En honor a la verdad, el primer autor -(desgraciadamente muy poco conocido en nuestras latitudes)- que efectivamente propone en su obra una argumentación a propósito de la necesaria libertad de consciencia y de la más absoluta tolerancia ante las opciones religiosas será el filósofo francés Pierre Bayle. En sus textos, “Pensées diverses sur la comète” (1683), “Ce que c´est que la France toute catholique sous le règne de Louis le Grand” (1686), “Addition aux Pensées diverses sur la comète” (1694), la “Réponse aux questions d´un Provincial” (1703) y la “Continuation aux Pensées diverses sur la comète”, (1704) establecerá, contra católicos y protestantes, y aún en defensa del ateísmo, las bases filosóficas de la moderna libertad de consciencia y de la tolerancia religiosa que deben reinar en una sociedad moderna y secularizada.

La libertad de expresión -(derecho inalienable del individuo establecido en el artículo 19 de la Declaración Universal de los Derechos Humanos de 1948)- tiene entonces como fundamento la libertad de conciencia y la necesaria certidumbre que la sociedad y la autoridad practican, efectivamente, la más absoluta tolerancia, en un principio religiosa y, modernamente, religiosa y política, para con las más diversas expresiones de los individuos. A su vez, la “libertad de imprenta”, o “libertad de prensa”, se tranforma en la manifestación práctica, en la concreción de toda esta secuencia de derechos que se le reconocen al individuo.
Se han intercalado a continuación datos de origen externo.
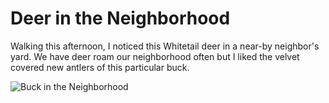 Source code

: # Deer in the Neighborhood
Walking this afternoon, I noticed this Whitetail deer in a near-by neighbor's yard.
We have deer roam our neighborhood often but I liked the velvet covered new antlers 
of this particular buck. 

![Buck in the Neighborhood](img/02021-07-12_buck-in-the-neighborhood)

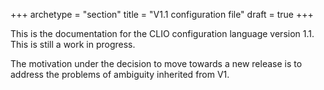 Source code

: +++
archetype = "section"
title = "V1.1 configuration file"
draft = true
+++

This is the documentation for the CLIO configuration language version 1.1. This is still a work in progress.

The motivation under the decision to move towards a new release is to address the problems of ambiguity inherited from V1. 

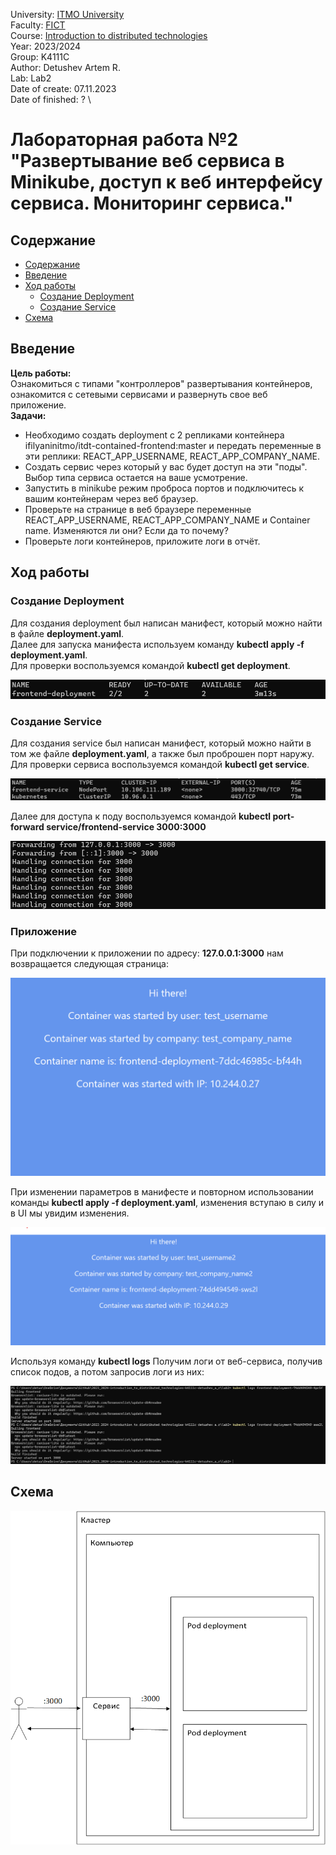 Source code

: University: [ITMO University](https://itmo.ru/ru/) \
Faculty: [FICT](https://fict.itmo.ru) \
Course: [Introduction to distributed technologies](https://github.com/itmo-ict-faculty/introduction-to-distributed-technologies) \
Year: 2023/2024 \
Group: K4111C \
Author: Detushev Artem R. \
Lab: Lab2 \
Date of create: 07.11.2023 \
Date of finished: ? \

# Лабораторная работа №2 "Развертывание веб сервиса в Minikube, доступ к веб интерфейсу сервиса. Мониторинг сервиса."

## Содержание

- [Содержание](#содержание)
- [Введение](#введение)
- [Ход работы](#ход-работы)
  - [Создание Deployment](#создание-deployment)
  - [Создание Service](#создание-service)
- [Cхема](#схема)

## Введение

**Цель работы:** \
Ознакомиться с типами "контроллеров" развертывания контейнеров, ознакомится с сетевыми сервисами и развернуть свое веб приложение.\
**Задачи:** 

- Необходимо создать deployment с 2 репликами контейнера ifilyaninitmo/itdt-contained-frontend:master и передать переменные в эти реплики: REACT_APP_USERNAME, REACT_APP_COMPANY_NAME. 
- Создать сервис через который у вас будет доступ на эти "поды". Выбор типа сервиса остается на ваше усмотрение. 
- Запустить в minikube режим проброса портов и подключитесь к вашим контейнерам через веб браузер. 
- Проверьте на странице в веб браузере переменные REACT_APP_USERNAME, REACT_APP_COMPANY_NAME и Container name. Изменяются ли они? Если да то почему? 
- Проверьте логи контейнеров, приложите логи в отчёт. 

## Ход работы

### Создание Deployment

Для создания deployment был написан манифест, который можно найти в файле **deployment.yaml**. \
Далее для запуска манифеста используем команду **kubectl apply -f deployment.yaml**. \
Для проверки воспользуемся командой **kubectl get deployment**. 

![deployment](image/deployment.png)

### Создание Service

Для создания service был написан манифест, который можно найти в том же файле **deployment.yaml**, а также был проброшен порт наружу. \
Для проверки сервиса воспользуемся командой **kubectl get service**. 

![service](image/service.png)

Далее для доступа к поду воспользуемся командой **kubectl port-forward service/frontend-service 3000:3000**

![service2](image/service2.png)

### Приложение

При подключении к приложении по адресу: **127.0.0.1:3000** нам возвращается следующая страница:

![Web](image/Web.png)

При изменении параметров в манифесте и повторном использовании команды **kubectl apply -f deployment.yaml**, изменения вступаю в силу и в UI мы увидим изменения.

![Web2](image/Web2.png)

Используя команду **kubectl logs** Получим логи от веб-сервиса, получив список подов, а потом запросив логи из них:

![Logs](image/logs.png)

## Схема

![shema](image/shema.png) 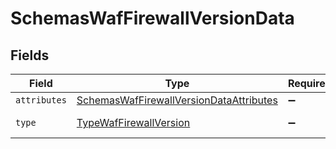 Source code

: # SchemasWafFirewallVersionData


## Fields

| Field                                                                                                     | Type                                                                                                      | Required                                                                                                  | Description                                                                                               |
| --------------------------------------------------------------------------------------------------------- | --------------------------------------------------------------------------------------------------------- | --------------------------------------------------------------------------------------------------------- | --------------------------------------------------------------------------------------------------------- |
| `attributes`                                                                                              | [SchemasWafFirewallVersionDataAttributes](../../models/shared/schemaswaffirewallversiondataattributes.md) | :heavy_minus_sign:                                                                                        | N/A                                                                                                       |
| `type`                                                                                                    | [TypeWafFirewallVersion](../../models/shared/typewaffirewallversion.md)                                   | :heavy_minus_sign:                                                                                        | Resource type.                                                                                            |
A “contrario sensu”: toda limitación a la libertad de prensa es una forma de cercenar la libertad de expresión, una manifestación de intolerancia y una violación a la libertad de conciencia.

Nadie ignora que, en esta “sociedad de la información” en que vivimos-(que es bastante menos que una “sociedad de libre expresión”)- hay fuertes grupos de interés y conglomerados corporativos que, especializados en “la información”, no favorecen en nada ni la libertad de conciencia, ni la libertad de expresión, ni la tolerancia. Pero si algo está claro es que, en ningún caso, es la autoridad política la que debe auto-adjudicarse la potestad de evaluar la calidad del funcionamiento de la prensa. Esa es tarea de la ciudadanía.

Estos populismos autoritarios latinoamericanos, que se han coaligado para erigirse en una suerte de “Inquisición Popular” destinada a decidir qué prensa es “buena” y qué prensa es “mala”, están violando, abiertamente, no solamente la Declaración de los Derechos Humanos: están atropellando la democracia y las bases mismas de toda nuestra tradición política, cultural y filosófica.